Task statement
Reproduce only the lines of the material below that start at the line containing "use of the netname" and stop at the line containing "Mach port port". Keep both end lines.

Information given
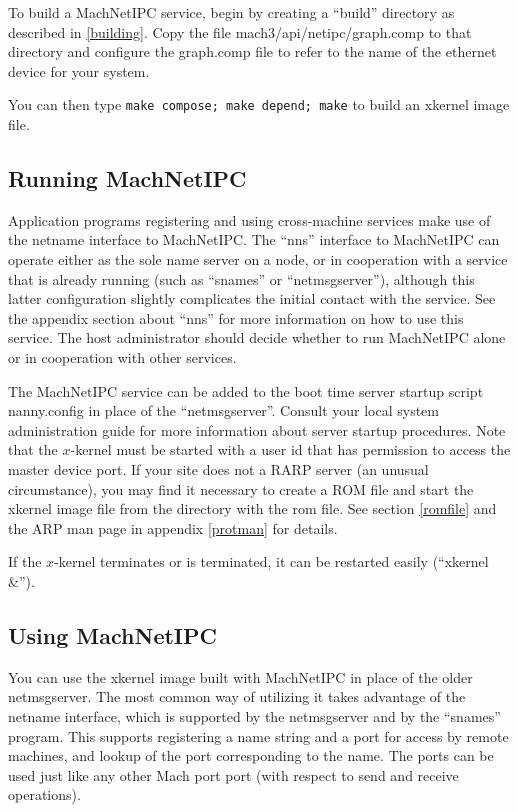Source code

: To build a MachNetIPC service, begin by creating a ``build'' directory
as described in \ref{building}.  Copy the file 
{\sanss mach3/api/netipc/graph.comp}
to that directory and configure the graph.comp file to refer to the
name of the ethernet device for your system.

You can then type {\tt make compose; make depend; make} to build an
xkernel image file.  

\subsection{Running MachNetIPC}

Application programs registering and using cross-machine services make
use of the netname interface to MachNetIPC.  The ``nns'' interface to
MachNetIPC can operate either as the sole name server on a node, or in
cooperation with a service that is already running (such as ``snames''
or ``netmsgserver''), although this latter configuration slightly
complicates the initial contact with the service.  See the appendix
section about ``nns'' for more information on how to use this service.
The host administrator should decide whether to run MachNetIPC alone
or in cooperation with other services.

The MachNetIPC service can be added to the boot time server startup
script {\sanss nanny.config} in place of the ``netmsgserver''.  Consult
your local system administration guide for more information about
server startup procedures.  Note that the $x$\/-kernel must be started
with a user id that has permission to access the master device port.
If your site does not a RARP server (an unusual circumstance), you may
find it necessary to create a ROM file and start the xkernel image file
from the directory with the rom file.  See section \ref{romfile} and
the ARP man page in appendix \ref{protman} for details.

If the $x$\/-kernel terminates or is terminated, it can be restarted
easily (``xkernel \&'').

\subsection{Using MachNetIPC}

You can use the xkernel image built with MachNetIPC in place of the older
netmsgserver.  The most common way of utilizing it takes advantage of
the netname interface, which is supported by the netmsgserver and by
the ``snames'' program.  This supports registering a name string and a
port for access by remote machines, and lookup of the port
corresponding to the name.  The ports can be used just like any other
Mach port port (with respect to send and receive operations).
--
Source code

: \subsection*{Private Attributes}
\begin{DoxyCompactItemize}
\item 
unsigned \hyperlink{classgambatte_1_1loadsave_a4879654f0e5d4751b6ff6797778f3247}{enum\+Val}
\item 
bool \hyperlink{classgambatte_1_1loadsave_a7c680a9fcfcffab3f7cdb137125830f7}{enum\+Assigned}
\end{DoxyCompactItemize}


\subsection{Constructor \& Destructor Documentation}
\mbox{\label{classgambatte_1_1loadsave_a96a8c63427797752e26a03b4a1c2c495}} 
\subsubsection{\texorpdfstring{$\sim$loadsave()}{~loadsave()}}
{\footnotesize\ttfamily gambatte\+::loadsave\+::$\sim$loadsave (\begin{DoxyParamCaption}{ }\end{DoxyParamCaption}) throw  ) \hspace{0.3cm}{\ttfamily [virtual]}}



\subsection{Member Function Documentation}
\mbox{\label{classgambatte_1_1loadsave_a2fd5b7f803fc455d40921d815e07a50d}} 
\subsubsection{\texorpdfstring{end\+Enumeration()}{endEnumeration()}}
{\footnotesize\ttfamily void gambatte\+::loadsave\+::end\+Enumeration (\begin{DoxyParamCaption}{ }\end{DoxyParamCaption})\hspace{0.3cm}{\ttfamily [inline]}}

Exercise solution
use of the netname interface to MachNetIPC.  The ``nns'' interface to
MachNetIPC can operate either as the sole name server on a node, or in
cooperation with a service that is already running (such as ``snames''
or ``netmsgserver''), although this latter configuration slightly
complicates the initial contact with the service.  See the appendix
section about ``nns'' for more information on how to use this service.
The host administrator should decide whether to run MachNetIPC alone
or in cooperation with other services.

The MachNetIPC service can be added to the boot time server startup
script {\sanss nanny.config} in place of the ``netmsgserver''.  Consult
your local system administration guide for more information about
server startup procedures.  Note that the $x$\/-kernel must be started
with a user id that has permission to access the master device port.
If your site does not a RARP server (an unusual circumstance), you may
find it necessary to create a ROM file and start the xkernel image file
from the directory with the rom file.  See section \ref{romfile} and
the ARP man page in appendix \ref{protman} for details.

If the $x$\/-kernel terminates or is terminated, it can be restarted
easily (``xkernel \&'').

\subsection{Using MachNetIPC}

You can use the xkernel image built with MachNetIPC in place of the older
netmsgserver.  The most common way of utilizing it takes advantage of
the netname interface, which is supported by the netmsgserver and by
the ``snames'' program.  This supports registering a name string and a
port for access by remote machines, and lookup of the port
corresponding to the name.  The ports can be used just like any other
Mach port port (with respect to send and receive operations).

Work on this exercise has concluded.